Diagnosed with a myeloid neoplasm (chronic myelomonocytic leukemia)

@carolgk Ohh I’d love to be someone’s good luck charm! 🍀
I mean, I am a chimera. LOL. We can have mystical powers! You’ll be one too after your transplant. (Having 2 sets of DNA!)
I’m so happy you’ve gotten clearance with the donor and a target date! All the anticipation and then the abrupt letdown is stressful. So, we’ll be optimistic that this time IS the charm!
I have a ton of first hand information, plus informational resources, along with fellow BMT survivors here. Are there any questions or concerns I can help you with?

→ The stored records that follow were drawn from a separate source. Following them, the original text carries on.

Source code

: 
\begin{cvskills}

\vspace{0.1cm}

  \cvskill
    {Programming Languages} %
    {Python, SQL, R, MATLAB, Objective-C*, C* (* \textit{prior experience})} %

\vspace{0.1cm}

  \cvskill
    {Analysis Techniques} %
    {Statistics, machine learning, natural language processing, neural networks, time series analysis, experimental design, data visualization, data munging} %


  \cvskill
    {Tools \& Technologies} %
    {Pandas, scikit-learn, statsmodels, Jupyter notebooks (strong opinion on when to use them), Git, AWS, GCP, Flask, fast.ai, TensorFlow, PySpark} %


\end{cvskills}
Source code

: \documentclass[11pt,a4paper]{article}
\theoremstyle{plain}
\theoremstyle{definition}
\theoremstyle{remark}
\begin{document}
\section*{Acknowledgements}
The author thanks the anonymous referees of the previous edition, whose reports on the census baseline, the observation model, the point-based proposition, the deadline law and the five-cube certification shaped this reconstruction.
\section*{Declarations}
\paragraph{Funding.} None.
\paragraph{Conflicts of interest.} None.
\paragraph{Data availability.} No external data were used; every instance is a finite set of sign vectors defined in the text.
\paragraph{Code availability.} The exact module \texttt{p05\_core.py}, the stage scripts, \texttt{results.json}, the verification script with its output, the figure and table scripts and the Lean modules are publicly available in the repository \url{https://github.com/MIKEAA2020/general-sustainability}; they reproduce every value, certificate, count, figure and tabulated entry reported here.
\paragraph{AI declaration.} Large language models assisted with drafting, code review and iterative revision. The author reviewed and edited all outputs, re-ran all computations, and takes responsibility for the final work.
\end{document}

@loribmt Lori, LOVE your chimera funny.
I spent quite a lot of time over the past months reading the many sources and asking questions of the BMT Team regarding the BMT process. Patient experiences are all over the place but feel like I am aware of most possibilities and probabilities. I am pretty much set to go in that respect.
When the confirmation arrives I will secure lodging. That could be a problem given summer vacation timing in a beach town. I will deal with it as soon as I can.

As for checking into the hospital. Any advise there?
Over the next couple of days I will make sure the last few items needed are covered.

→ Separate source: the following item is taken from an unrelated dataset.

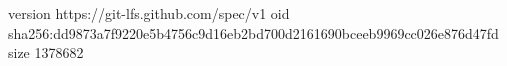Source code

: version https://git-lfs.github.com/spec/v1
oid sha256:dd9873a7f9220e5b4756c9d16eb2bd700d2161690bceeb9969cc026e876d47fd
size 1378682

I appreciate your offer of help. Can your send your packing list ?

I have recently been diagnosed with CMMl-1. My blasts are low and I feel fine for now. I am praying daily.

Hi @carolgk I’m on the road today with no access to my computer. “Mouse type” on my phone. LOL. So I’ll post the packing list tonight or catch up with you tomorrow! Hugs.

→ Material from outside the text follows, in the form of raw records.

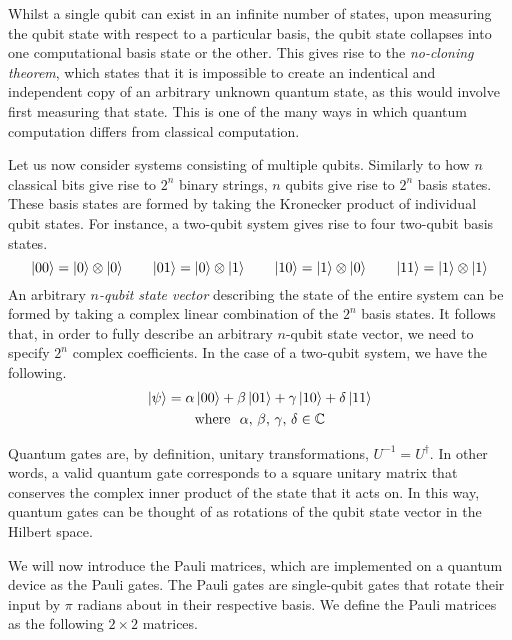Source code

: Whilst a single qubit can exist in an infinite number of states, upon measuring the qubit state with respect to a particular basis, the qubit state collapses into one computational basis state or the other. This gives rise to the \textit{no-cloning theorem}, which states that it is impossible to create an indentical and independent copy of an arbitrary unknown quantum state, as this would involve first measuring that state. This is one of the many ways in which quantum computation differs from classical computation.

Let us now consider systems consisting of multiple qubits. Similarly to how $n$ classical bits give rise to $2^n$ binary strings, $n$ qubits give rise to $2^n$ basis states. These basis states are formed by taking the Kronecker product of individual qubit states. For instance, a two-qubit system gives rise to four two-qubit basis states.
\begin{equation*}
    \ket{00} = \ket 0 \otimes \ket 0 \qquad
    \ket{01} = \ket 0 \otimes \ket 1 \qquad
    \ket{10} = \ket 1 \otimes \ket 0 \qquad
    \ket{11} = \ket 1 \otimes \ket 1
\end{equation*}
An arbitrary \textit{$n$-qubit state vector} describing the state of the entire system can be formed by taking a complex linear combination of the $2^n$ basis states. It follows that, in order to fully describe an arbitrary $n$-qubit state vector, we need to specify $2^n$ complex coefficients. In the case of a two-qubit system, we have the following.
\begin{gather*}
    \ket\psi =
    \alpha \ket{00} +
    \beta \ket{01} +
    \gamma \ket{10} +
    \delta \ket{11} \\
    \text{where} \,\,\,\, \alpha, \, \beta, \, \gamma, \, \delta \in \mathbb{C}
\end{gather*}


Quantum gates are, by definition, unitary transformations, $U^{-1} = U^\dagger$. In other words, a valid quantum gate corresponds to a square unitary matrix that conserves the complex inner product of the state that it acts on. In this way, quantum gates can be thought of as rotations of the qubit state vector in the Hilbert space.

We will now introduce the Pauli matrices, which are implemented on a quantum device as the Pauli gates. The Pauli gates are single-qubit gates that rotate their input by $\pi$ radians about in their respective basis. We define the Pauli matrices as the following $2 \times 2$ matrices.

@loribmt No worries, Lori, I appreciate it.

Welcome to Connect, @susanmarie52 Being newly diagnosed with CMML-1. (Chronic myelomonocytic leukemia I’m sure your head is spinning with a zillion questions.

Though the letters are the similar, CMML is not the same disease as CML. They are considered chronic forms of leukemia but with different characteristics.
I know, it can be confusing! The initial replies in this particular discussion are regarding CML.
However, we have several other members in the forum who have experience with CMML either personally or through a loved one. Let me introduce you to a just few of the members off the top of my head. @carolgk @rogelling @ismatjahan007 @lmoser325 @sme225

There are numerous discussions about CMML and I wasn’t sure which one to recommend for you. But here the link to a quick search in Connect for CMML members so you can check out the conversations that are interesting for you: https://connect.mayoclinic.org/search/

What has your doctor told you about your CMML? You mentioned you’re in stage 1 with your current diagnosis. Will there be any treatments offered at this time or are you in active surveillance…just keeping an eye on things with labs every few months or so?

@carolgk This is a reply I typed to someone a while ago. It’s loaded with a lot of info. Some won’t necessarily be germain to you with not being in Rochester and you already found lodging in Jacksonville. But the lists will be helpful and the ‘caregivers’ guide from Mayo and Memorial Sloan Kettering are really comprehensive.
https://connect.mayoclinic.org/comment/1059221/

CHRONIC myelomonocytic leukemia does NOT sound right to me. This very specific type of myeloid leukemia is rare and I have never known this version to be CHRONIC??
Please see a leukemia expert immediately - preferably on in academic practice. Good luck!

Sorry I mis spoke. I had never heard of chronic myelomonocytic leukemia but I cousin and two neighbors have had the acute versions.
I was right about it being rare with a different presentation than the “more common” CML

@loribmt Thanks Lori, you are always so helpful. Great information!